# Problem details
The lines from the one with "in the environment." through the last line below are to be copied exactly; no other lines are to be returned.

++++ Provided entries ++++

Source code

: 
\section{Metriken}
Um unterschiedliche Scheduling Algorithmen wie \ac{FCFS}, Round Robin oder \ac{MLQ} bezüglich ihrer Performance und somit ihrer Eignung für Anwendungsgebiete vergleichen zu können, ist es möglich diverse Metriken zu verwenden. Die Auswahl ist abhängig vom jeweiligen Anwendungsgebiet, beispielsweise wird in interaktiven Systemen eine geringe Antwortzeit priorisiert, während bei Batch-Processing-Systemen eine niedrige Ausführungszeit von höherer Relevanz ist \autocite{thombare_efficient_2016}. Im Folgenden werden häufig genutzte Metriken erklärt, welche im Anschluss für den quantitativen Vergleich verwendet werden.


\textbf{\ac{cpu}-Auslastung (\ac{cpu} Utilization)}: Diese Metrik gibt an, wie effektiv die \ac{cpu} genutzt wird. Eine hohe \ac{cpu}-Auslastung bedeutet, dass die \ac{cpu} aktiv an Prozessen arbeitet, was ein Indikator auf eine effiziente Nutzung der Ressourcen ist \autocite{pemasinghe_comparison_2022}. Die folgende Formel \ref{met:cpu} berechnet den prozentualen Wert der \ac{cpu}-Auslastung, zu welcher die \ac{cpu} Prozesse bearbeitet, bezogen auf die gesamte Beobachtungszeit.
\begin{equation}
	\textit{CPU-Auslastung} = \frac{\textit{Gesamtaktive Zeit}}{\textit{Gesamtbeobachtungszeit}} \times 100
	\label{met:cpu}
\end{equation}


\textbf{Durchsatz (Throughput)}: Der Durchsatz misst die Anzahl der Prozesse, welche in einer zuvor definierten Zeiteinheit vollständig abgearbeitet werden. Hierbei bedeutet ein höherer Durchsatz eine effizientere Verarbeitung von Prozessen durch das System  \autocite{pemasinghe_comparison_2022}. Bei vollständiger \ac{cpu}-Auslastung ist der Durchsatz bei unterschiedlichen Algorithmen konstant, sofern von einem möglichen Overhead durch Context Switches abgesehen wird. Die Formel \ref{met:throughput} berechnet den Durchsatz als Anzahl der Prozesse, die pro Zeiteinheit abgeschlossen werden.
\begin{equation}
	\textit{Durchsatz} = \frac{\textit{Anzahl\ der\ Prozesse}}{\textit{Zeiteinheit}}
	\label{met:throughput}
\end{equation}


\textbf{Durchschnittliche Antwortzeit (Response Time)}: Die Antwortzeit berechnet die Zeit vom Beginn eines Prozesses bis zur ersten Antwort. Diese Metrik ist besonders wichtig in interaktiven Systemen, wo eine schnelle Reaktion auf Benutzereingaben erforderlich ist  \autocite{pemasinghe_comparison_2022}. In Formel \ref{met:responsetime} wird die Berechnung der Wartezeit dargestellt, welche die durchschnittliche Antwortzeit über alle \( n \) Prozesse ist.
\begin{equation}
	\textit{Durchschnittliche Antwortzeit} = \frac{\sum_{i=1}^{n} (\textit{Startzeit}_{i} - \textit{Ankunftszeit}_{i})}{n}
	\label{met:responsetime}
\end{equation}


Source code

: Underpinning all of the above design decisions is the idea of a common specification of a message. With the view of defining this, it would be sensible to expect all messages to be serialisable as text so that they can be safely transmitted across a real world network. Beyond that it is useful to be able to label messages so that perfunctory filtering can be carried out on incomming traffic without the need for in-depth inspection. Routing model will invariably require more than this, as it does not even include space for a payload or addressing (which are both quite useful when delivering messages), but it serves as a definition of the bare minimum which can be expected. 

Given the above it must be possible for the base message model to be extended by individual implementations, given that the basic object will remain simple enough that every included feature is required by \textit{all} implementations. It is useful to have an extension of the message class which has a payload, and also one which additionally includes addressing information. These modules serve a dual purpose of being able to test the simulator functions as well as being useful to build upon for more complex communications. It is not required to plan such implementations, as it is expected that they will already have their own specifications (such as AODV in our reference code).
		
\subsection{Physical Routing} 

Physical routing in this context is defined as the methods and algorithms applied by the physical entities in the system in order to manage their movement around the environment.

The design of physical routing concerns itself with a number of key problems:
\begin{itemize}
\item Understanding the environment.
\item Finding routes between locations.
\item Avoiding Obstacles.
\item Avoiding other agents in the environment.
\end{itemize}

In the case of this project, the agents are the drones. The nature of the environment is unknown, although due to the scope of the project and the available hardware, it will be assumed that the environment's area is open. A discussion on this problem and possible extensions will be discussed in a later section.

++++

# Result of the task
\item Avoiding other agents in the environment.
\end{itemize}

In the case of this project, the agents are the drones. The nature of the environment is unknown, although due to the scope of the project and the available hardware, it will be assumed that the environment's area is open. A discussion on this problem and possible extensions will be discussed in a later section.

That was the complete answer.